The turnover value for H-share was HK$ 44 billion and for red-chip companies – HK$ 15 billion. Also, derivative warrants turnover was at the highest ever – HK$ 15.8 billion.
798 209 trades were concluded, which broke the previous record of 720 072 recorded on June 15. A new high of HK$ 15.7 trillion was reached by the closing market capitalisation, which broke the previous record of HK$ 15.4 trillion set also on June 15.
Hong Kong Exchanges and Clearing has made a notable progress in the listing of enterprises from Mainland, major state banks and insurance companies includingly.
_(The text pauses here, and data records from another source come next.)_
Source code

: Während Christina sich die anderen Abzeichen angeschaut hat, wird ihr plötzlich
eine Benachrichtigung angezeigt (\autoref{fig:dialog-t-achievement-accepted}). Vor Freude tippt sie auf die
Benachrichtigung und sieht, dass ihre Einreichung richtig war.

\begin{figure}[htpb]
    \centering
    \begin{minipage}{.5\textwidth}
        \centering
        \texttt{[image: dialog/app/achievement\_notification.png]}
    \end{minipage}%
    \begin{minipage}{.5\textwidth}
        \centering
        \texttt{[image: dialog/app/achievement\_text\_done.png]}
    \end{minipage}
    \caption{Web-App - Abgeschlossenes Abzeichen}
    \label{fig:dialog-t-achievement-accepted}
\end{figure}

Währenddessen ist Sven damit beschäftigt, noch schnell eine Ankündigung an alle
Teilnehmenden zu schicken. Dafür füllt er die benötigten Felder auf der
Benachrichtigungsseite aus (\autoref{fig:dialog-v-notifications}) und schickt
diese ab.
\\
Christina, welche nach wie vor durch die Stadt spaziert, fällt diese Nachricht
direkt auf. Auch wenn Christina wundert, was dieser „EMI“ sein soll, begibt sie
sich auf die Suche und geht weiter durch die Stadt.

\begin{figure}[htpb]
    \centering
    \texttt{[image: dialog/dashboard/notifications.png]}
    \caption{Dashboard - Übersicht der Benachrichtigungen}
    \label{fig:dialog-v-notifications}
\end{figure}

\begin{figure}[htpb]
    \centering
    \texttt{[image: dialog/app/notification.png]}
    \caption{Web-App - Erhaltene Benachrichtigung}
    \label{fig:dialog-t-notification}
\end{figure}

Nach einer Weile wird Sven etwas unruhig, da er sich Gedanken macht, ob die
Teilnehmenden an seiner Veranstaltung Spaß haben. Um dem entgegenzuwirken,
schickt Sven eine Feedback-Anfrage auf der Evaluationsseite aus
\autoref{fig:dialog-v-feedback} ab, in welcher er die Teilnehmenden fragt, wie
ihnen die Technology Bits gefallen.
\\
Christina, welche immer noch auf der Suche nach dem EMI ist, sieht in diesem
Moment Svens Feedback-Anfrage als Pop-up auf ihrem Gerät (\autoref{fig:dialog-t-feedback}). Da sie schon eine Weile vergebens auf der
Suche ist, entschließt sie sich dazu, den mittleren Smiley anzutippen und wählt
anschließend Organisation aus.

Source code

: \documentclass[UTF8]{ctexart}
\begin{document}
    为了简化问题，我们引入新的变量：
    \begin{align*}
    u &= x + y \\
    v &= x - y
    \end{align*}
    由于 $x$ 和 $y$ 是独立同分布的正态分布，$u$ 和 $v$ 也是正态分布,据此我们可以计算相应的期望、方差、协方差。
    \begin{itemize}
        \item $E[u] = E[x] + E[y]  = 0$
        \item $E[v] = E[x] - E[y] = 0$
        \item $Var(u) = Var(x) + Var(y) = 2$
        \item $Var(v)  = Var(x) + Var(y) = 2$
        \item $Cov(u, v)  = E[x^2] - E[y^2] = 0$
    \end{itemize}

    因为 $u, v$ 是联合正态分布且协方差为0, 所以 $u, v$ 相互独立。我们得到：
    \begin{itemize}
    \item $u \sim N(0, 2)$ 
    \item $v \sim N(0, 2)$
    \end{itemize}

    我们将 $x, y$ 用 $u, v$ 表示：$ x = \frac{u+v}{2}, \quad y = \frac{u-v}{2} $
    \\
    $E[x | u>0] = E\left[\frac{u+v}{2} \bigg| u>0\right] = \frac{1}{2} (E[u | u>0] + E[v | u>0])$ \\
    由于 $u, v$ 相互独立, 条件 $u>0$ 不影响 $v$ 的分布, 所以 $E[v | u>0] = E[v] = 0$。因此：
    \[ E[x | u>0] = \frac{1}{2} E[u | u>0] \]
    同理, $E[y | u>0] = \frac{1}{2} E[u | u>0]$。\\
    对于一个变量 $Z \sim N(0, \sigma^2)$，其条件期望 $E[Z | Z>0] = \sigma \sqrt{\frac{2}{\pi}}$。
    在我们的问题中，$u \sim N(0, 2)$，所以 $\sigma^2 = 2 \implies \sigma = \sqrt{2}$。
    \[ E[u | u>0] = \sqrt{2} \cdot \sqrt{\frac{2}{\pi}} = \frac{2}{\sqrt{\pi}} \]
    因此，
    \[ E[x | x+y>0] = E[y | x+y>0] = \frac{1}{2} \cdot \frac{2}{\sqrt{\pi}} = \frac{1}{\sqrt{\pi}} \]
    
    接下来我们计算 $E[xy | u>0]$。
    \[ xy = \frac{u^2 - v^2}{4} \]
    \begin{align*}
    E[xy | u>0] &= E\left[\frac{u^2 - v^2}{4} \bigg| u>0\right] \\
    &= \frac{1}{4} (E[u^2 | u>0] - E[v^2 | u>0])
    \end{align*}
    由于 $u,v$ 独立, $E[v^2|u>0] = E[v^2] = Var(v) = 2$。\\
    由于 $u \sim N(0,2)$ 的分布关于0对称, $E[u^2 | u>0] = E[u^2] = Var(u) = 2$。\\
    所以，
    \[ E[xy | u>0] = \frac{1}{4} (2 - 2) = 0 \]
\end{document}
In November 2006, there were 1 159 listed companies in Hong Kong, a market capitalisation was HK$ 12.197 trillion (USD 1.57 trillion), a total of HK$ 424.8 billion equity funds were raised, and an average daily turnover was HK$ 32.8 billion. 354 of the listed companies were from the Mainland – this accounted for 48% of the market capitalisation and as much as 73% of the total equity funds raised.
Hong Kong Exchanges and Clearing Chief Executive Paul Chow noted that Hong Kong has become the major capital formation centre in the Asian region adding that new challenges and opportunities are emerging for the territory, therefore Hong Kong Exchanges and Clearing has to strengthen its performance and promote its mission to be a leading international marketplace for securities and derivatives products not only in Hong Kong and the Mainland, but also in the rest of Asia.
Under the strategic plan, 16 key initiatives were grouped under 5 key areas the following way:
- Listing (includes such initiatives as complete Growth Enterprise Market review and related market development, implementation of “statutory backing”, opening of the equity listing regime to issuers from overseas jurisdictions);
- Trading (includes improving trading rights regime, addressing barriers to Cash and Derivatives Markets trading, introducing further Mainland-related and renimbi-denominated products, exploring new product and service areas);
- Clearing (includes facilitating overseas-based clearing participants as well as improving investor participant and stock segregated accounts services);
- Corporate (includes strengthening the accountability regime within Hong Kong Exchange, reviewing its organisation structure and resources deployment, consolidating its offices and data centres as well as reviewing fee structure);
- Information technology (reviewing HKEx information technology systems to efficiently improve them).